Car, voyez-vous, je suis un peu comme eux. Malgré ma conviction née d’intuition haute, malgré ma raison convaincue de suivre cette voie, je ne peux me dépendre de cette stupéfaction-là de voir que, malgré tout cela et plus encore, ça tient et ça marche, et même ça court, – et que le “ça” ne désigne pas du tout le Système mais bien la “Crise d’Effondrement du Système”... Je parle moins de tel ou tel mouvement, telle ou telle manifestation, que du sentiment irrésistible qui ne cesse de grandir, d’être au bord, d’être au fond, d’être devant quelque chose qui ressemble à un abîme, d’être dans quelque chose d’absolument incompréhensible, quelque chose qui prétend être Équilibre même et dont le destin par conséquent est d’être rompu... Something has to give, Everything got to give !
Je veux parler de ce que nous désignons souvent comme une “folie” sur ce site, et moi comme les autres, et même plus fou que les autres, qui est cette crise nerveuse globale, qui est un colossal mouvement de rejet du plus profond de l’être collectif de tout ce que le Système entendrait nous imposer. Voyez-vous, dans ce cas je ne fais pas de vraie différence entre zombiesSystème et antiSystème, j’oublie mon mépris et ma colère pour les premiers, ma connivence incertaine pour les seconds, pour en venir à ce mouvement d’unité collective, de révolte et de répulsion venu du fond de nous-mêmes, quoi que nous voulions et fassions, quoi que nous en sachions. L’essentiel dans ce propos est bien d’accepter l’idée que la plupart des acteurs ne savent pas qu’ils ne savent pas que tous, nous avons plus ou moins cette attitude, sans le savoir nous-mêmes et en croisant parfois une vérité-de-situation que nous n’osons accepter complètement quand elle se révèle. (C’est le fameux “unknow-unknows” du grand philosophe de l’école du Pentagone Donald Rumsfeld porté à son extrême de complication : les “knowns/unknowns unknow-unknows”.)

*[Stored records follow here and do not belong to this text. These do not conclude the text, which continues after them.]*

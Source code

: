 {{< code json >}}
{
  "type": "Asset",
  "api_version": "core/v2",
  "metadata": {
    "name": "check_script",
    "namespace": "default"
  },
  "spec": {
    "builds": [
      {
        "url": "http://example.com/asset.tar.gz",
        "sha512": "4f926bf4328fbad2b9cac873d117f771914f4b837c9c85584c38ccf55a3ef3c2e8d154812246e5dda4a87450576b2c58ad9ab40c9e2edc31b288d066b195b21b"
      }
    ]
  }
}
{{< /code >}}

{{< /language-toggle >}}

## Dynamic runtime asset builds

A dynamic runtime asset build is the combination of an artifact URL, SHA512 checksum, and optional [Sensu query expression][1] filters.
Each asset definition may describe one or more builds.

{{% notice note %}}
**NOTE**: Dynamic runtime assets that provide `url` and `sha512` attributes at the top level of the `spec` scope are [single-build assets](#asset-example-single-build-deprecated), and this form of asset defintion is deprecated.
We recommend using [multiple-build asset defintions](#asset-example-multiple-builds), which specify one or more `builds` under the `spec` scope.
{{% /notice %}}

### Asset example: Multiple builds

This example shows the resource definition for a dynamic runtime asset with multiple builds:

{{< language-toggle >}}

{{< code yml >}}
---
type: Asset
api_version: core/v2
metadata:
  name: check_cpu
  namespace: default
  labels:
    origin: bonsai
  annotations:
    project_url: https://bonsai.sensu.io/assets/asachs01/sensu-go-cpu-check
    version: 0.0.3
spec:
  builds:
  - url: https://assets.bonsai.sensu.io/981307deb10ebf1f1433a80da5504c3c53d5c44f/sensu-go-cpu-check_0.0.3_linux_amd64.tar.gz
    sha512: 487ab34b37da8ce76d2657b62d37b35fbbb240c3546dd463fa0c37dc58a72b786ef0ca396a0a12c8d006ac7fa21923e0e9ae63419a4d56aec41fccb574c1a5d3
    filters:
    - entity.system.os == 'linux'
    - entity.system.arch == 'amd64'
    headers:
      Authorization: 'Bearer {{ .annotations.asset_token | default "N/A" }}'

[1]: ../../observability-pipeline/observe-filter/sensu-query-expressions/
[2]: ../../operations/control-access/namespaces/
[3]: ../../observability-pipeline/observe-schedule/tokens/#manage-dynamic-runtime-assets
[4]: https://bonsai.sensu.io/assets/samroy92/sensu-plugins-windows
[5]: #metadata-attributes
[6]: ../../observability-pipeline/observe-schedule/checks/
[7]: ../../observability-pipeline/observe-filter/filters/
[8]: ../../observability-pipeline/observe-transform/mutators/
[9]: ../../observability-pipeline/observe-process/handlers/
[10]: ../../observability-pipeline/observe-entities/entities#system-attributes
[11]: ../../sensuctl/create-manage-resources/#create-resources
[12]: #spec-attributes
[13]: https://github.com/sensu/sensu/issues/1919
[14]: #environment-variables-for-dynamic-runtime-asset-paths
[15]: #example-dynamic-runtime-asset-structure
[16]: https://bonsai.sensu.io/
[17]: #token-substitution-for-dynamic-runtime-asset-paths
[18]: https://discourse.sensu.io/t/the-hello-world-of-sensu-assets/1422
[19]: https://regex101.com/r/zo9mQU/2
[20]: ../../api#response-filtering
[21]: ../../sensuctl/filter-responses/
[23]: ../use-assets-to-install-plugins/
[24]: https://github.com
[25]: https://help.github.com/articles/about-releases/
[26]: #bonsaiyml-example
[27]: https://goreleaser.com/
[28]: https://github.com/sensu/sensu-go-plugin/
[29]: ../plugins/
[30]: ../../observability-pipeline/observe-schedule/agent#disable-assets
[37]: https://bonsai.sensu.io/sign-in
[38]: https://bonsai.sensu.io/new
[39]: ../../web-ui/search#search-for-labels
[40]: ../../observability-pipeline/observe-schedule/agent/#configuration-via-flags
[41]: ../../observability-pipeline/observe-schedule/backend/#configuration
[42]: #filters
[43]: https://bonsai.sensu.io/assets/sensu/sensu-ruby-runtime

... Et d’ailleurs, ceci, plus que tout le reste et au-dessus de tout le reste : voyez-vous, pour la première fois depuis l’Aube des Temps, nous ne sommes plus acteurs de nous-mêmes mais spectateurs de notre destin, et notre destin comme séparé de nous, impérieux, puissant, grondant, notre destin comme un torrent... Cette étrange et terrible époque est aussi une fascination qui nous emporte vers des rives inconnues.